Supplied data START
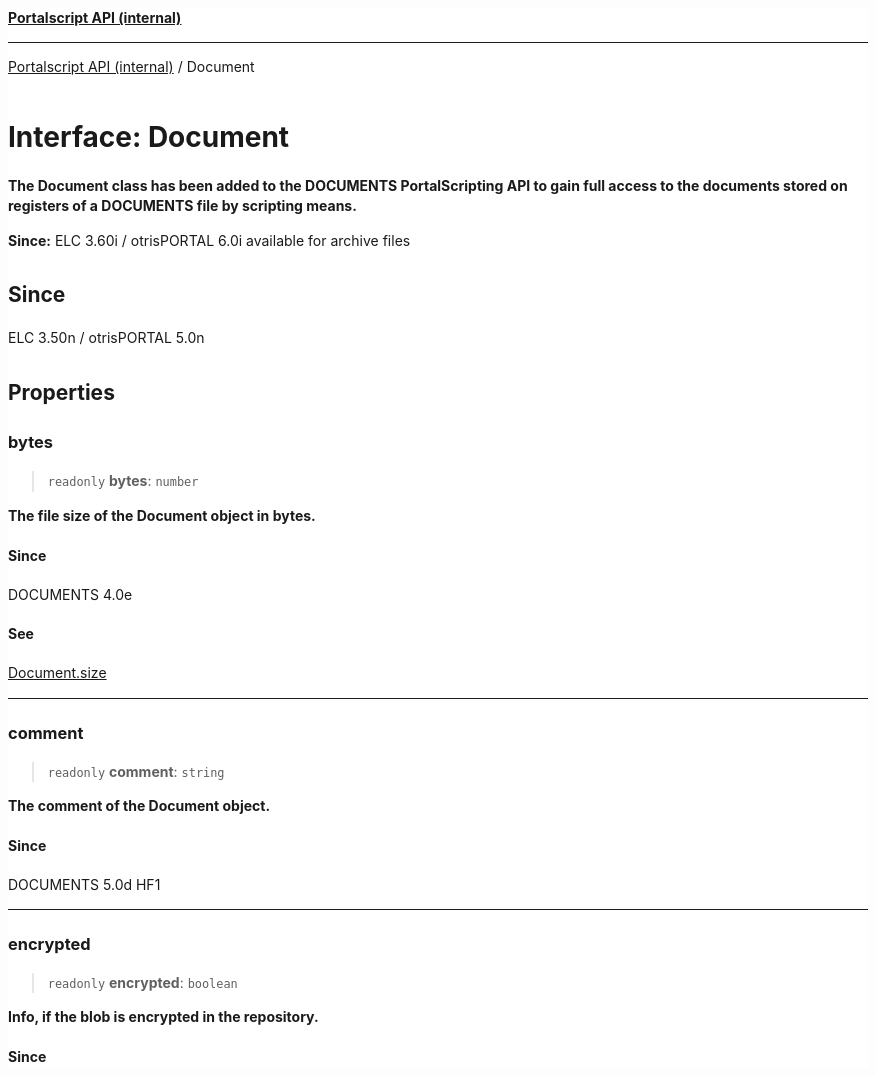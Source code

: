 [**Portalscript API (internal)**](../README.md)

***

[Portalscript API (internal)](../globals.md) / Document

# Interface: Document

**The Document class has been added to the DOCUMENTS PortalScripting API to gain full access to the documents stored on registers of a DOCUMENTS file by scripting means.**  

**Since:** ELC 3.60i / otrisPORTAL 6.0i available for archive files

## Since

ELC 3.50n / otrisPORTAL 5.0n

## Properties

### bytes

> `readonly` **bytes**: `number`

**The file size of the Document object in bytes.**

#### Since

DOCUMENTS 4.0e

#### See

[Document.size](#size)

***

### comment

> `readonly` **comment**: `string`

**The comment of the Document object.**

#### Since

DOCUMENTS 5.0d HF1

***

### encrypted

> `readonly` **encrypted**: `boolean`

**Info, if the blob is encrypted in the repository.**

#### Since
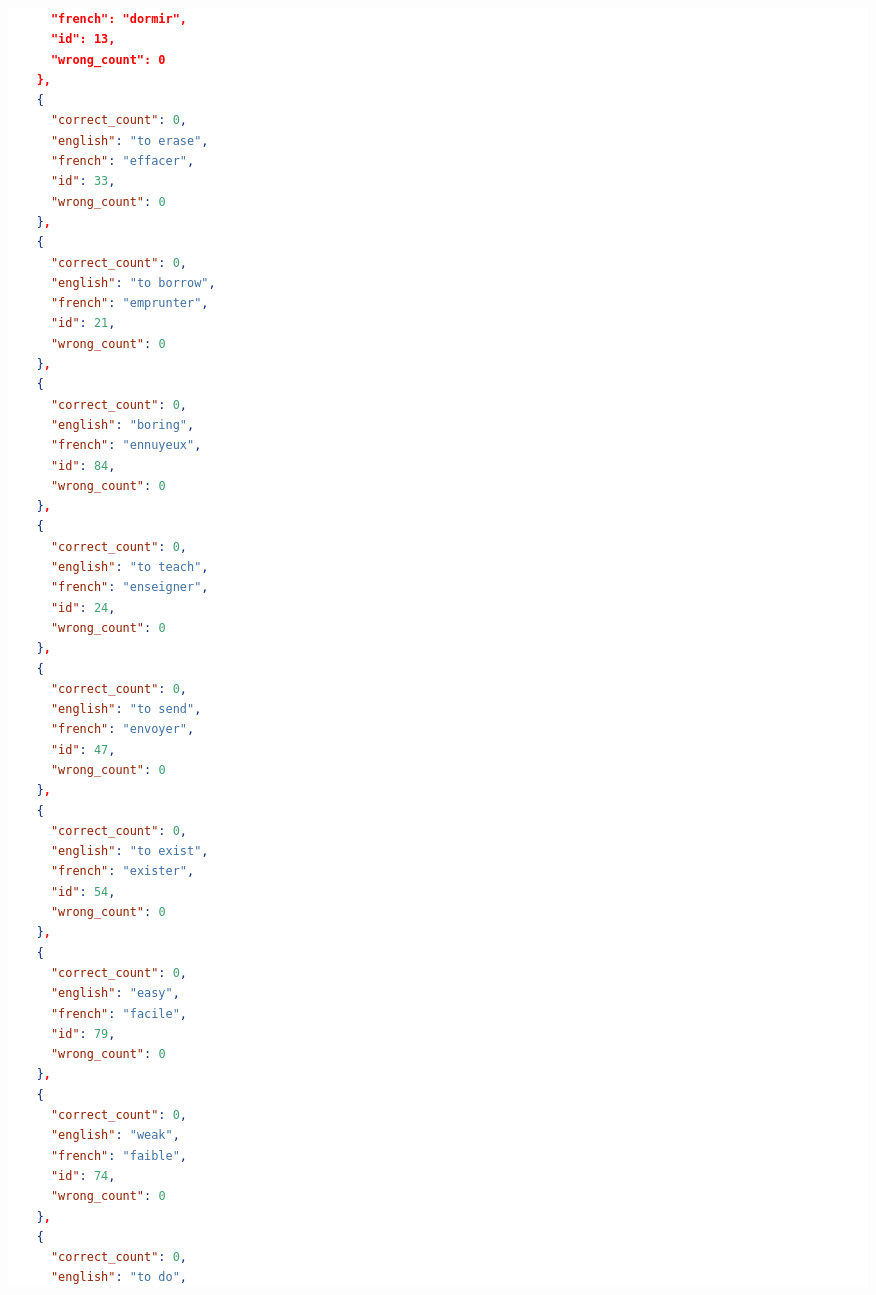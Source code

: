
 ```json
      "french": "dormir",
      "id": 13,
      "wrong_count": 0
    },
    {
      "correct_count": 0,
      "english": "to erase",
      "french": "effacer",
      "id": 33,
      "wrong_count": 0
    },
    {
      "correct_count": 0,
      "english": "to borrow",
      "french": "emprunter",
      "id": 21,
      "wrong_count": 0
    },
    {
      "correct_count": 0,
      "english": "boring",
      "french": "ennuyeux",
      "id": 84,
      "wrong_count": 0
    },
    {
      "correct_count": 0,
      "english": "to teach",
      "french": "enseigner",
      "id": 24,
      "wrong_count": 0
    },
    {
      "correct_count": 0,
      "english": "to send",
      "french": "envoyer",
      "id": 47,
      "wrong_count": 0
    },
    {
      "correct_count": 0,
      "english": "to exist",
      "french": "exister",
      "id": 54,
      "wrong_count": 0
    },
    {
      "correct_count": 0,
      "english": "easy",
      "french": "facile",
      "id": 79,
      "wrong_count": 0
    },
    {
      "correct_count": 0,
      "english": "weak",
      "french": "faible",
      "id": 74,
      "wrong_count": 0
    },
    {
      "correct_count": 0,
      "english": "to do",
```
Supplied data END
■ What is required ■
In your copy of the entries above, keep the text exact and leave out the pictures.

■ Expected answer ■
Source code

: [**Portalscript API (internal)**](../README.md)

***

[Portalscript API (internal)](../globals.md) / Document

# Interface: Document

**The Document class has been added to the DOCUMENTS PortalScripting API to gain full access to the documents stored on registers of a DOCUMENTS file by scripting means.**  

**Since:** ELC 3.60i / otrisPORTAL 6.0i available for archive files

## Since

ELC 3.50n / otrisPORTAL 5.0n

## Properties

### bytes

> `readonly` **bytes**: `number`

**The file size of the Document object in bytes.**

#### Since

DOCUMENTS 4.0e

#### See

[Document.size](#size)

***

### comment

> `readonly` **comment**: `string`

**The comment of the Document object.**

#### Since

DOCUMENTS 5.0d HF1

***

### encrypted

> `readonly` **encrypted**: `boolean`

**Info, if the blob is encrypted in the repository.**

#### Since
Source code

:
 ```json
      "french": "dormir",
      "id": 13,
      "wrong_count": 0
    },
    {
      "correct_count": 0,
      "english": "to erase",
      "french": "effacer",
      "id": 33,
      "wrong_count": 0
    },
    {
      "correct_count": 0,
      "english": "to borrow",
      "french": "emprunter",
      "id": 21,
      "wrong_count": 0
    },
    {
      "correct_count": 0,
      "english": "boring",
      "french": "ennuyeux",
      "id": 84,
      "wrong_count": 0
    },
    {
      "correct_count": 0,
      "english": "to teach",
      "french": "enseigner",
      "id": 24,
      "wrong_count": 0
    },
    {
      "correct_count": 0,
      "english": "to send",
      "french": "envoyer",
      "id": 47,
      "wrong_count": 0
    },
    {
      "correct_count": 0,
      "english": "to exist",
      "french": "exister",
      "id": 54,
      "wrong_count": 0
    },
    {
      "correct_count": 0,
      "english": "easy",
      "french": "facile",
      "id": 79,
      "wrong_count": 0
    },
    {
      "correct_count": 0,
      "english": "weak",
      "french": "faible",
      "id": 74,
      "wrong_count": 0
    },
    {
      "correct_count": 0,
      "english": "to do",
```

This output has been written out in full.